* [Prompt]: Output, without alteration, the first line of the entries and each line after it, stopping with the line that contains "be rendered just".

* [Saved entries]:
┄┄┄┄┄┄

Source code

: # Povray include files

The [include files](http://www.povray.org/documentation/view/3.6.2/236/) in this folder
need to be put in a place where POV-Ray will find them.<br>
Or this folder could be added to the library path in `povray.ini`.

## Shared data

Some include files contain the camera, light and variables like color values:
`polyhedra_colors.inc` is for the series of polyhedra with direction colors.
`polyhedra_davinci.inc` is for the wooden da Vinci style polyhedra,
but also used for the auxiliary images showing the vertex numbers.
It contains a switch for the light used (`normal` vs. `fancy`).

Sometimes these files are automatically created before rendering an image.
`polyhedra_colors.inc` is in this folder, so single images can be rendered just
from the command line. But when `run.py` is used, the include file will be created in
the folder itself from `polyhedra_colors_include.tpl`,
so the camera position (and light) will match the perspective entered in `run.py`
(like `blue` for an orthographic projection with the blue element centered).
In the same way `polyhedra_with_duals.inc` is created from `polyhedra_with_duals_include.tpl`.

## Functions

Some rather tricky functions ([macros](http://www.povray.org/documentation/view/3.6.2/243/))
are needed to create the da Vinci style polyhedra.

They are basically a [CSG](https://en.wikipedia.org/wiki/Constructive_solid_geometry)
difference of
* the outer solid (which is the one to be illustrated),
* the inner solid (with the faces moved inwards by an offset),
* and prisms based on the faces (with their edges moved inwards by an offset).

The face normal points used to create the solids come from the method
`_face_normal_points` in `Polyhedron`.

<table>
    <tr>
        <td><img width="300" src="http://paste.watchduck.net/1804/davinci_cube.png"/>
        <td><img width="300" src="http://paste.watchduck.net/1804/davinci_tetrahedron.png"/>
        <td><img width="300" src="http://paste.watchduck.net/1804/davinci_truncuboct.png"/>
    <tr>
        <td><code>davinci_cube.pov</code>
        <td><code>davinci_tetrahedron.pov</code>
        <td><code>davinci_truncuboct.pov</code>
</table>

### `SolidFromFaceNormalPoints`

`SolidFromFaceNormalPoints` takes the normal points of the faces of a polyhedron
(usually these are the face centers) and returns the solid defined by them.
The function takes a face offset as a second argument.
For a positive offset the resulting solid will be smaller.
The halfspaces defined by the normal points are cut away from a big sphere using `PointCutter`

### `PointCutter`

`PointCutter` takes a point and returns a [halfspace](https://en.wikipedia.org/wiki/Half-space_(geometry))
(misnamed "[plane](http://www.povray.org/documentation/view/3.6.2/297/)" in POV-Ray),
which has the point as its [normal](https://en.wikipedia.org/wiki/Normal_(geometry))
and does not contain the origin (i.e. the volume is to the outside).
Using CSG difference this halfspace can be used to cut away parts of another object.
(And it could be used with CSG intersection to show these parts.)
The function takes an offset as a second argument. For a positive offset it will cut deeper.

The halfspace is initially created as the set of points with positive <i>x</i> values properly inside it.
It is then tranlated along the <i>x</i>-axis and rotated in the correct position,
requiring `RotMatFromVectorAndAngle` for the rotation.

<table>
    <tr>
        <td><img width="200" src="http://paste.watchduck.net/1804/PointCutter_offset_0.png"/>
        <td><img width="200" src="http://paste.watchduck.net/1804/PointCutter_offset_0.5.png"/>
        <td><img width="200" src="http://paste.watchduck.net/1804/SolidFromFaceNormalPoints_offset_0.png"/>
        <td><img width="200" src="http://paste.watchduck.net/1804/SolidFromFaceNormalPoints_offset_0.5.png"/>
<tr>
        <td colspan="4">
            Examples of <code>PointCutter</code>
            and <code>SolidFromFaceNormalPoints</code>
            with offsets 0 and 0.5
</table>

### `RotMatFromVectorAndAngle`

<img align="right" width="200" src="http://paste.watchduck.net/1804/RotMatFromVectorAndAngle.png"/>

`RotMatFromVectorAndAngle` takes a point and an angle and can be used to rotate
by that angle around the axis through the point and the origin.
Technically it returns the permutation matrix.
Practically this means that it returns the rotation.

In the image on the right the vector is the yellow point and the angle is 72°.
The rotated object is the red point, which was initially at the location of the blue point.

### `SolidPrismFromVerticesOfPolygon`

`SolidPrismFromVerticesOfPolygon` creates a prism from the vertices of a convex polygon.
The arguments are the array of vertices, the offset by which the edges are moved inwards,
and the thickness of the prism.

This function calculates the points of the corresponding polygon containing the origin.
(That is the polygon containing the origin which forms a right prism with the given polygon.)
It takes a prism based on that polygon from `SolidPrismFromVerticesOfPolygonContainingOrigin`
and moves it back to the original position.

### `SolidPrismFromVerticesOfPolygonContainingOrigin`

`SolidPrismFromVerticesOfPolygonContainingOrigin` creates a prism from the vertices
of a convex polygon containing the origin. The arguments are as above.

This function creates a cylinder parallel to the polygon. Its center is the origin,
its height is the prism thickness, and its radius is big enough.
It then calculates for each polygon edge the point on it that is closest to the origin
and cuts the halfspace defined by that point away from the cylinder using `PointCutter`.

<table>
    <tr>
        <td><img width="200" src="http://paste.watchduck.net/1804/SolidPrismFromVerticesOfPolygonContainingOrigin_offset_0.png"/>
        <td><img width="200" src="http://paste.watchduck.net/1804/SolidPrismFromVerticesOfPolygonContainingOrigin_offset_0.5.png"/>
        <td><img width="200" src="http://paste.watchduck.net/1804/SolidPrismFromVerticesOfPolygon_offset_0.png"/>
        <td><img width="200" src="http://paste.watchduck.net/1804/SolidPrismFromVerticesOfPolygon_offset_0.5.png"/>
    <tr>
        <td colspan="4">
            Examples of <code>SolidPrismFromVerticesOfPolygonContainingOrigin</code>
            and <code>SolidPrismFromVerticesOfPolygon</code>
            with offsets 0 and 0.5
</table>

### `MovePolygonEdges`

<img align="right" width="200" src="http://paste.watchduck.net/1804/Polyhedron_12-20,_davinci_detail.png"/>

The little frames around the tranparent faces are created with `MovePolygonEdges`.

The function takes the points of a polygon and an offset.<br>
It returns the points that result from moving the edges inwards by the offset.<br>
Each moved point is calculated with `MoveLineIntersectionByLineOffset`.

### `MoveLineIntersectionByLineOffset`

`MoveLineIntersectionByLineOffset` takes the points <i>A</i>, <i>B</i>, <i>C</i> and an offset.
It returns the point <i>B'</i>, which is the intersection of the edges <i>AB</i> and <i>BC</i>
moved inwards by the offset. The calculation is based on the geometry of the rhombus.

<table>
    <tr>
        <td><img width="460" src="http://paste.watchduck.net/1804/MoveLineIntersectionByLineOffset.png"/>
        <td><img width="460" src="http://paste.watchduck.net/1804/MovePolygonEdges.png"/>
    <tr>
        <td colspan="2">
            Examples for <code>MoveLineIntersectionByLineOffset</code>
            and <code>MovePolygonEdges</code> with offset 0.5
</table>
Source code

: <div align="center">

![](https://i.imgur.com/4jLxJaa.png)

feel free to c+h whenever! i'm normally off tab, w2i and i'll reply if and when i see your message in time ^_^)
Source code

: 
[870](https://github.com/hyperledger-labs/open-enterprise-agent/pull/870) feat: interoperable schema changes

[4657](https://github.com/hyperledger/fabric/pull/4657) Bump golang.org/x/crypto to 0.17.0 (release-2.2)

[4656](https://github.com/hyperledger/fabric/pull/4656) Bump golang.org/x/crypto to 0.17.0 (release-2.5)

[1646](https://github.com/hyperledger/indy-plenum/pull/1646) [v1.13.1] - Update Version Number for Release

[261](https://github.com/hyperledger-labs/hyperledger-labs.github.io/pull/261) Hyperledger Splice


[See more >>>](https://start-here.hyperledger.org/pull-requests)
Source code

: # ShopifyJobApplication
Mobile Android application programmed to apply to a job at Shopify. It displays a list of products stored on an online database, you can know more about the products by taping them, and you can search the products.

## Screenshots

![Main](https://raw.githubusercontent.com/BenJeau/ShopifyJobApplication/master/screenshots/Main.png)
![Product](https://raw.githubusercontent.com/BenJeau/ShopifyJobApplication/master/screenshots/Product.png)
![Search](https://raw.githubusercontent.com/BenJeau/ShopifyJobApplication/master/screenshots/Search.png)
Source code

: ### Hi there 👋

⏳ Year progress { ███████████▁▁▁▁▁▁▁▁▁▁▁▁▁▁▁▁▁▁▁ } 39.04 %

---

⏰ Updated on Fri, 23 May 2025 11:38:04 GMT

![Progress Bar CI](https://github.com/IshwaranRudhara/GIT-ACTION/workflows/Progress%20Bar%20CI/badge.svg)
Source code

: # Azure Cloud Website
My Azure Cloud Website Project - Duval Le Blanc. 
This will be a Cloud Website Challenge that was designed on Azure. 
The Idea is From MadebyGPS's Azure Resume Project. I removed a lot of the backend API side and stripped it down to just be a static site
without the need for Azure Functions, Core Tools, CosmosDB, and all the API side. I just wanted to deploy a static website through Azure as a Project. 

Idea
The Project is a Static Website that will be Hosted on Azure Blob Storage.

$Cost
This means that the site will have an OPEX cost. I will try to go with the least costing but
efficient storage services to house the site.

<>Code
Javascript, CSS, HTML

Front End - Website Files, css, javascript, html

┄┄┄┄┄┄

* [Your response]:
Source code

: # Povray include files

The [include files](http://www.povray.org/documentation/view/3.6.2/236/) in this folder
need to be put in a place where POV-Ray will find them.<br>
Or this folder could be added to the library path in `povray.ini`.

## Shared data

Some include files contain the camera, light and variables like color values:
`polyhedra_colors.inc` is for the series of polyhedra with direction colors.
`polyhedra_davinci.inc` is for the wooden da Vinci style polyhedra,
but also used for the auxiliary images showing the vertex numbers.
It contains a switch for the light used (`normal` vs. `fancy`).

Sometimes these files are automatically created before rendering an image.
`polyhedra_colors.inc` is in this folder, so single images can be rendered just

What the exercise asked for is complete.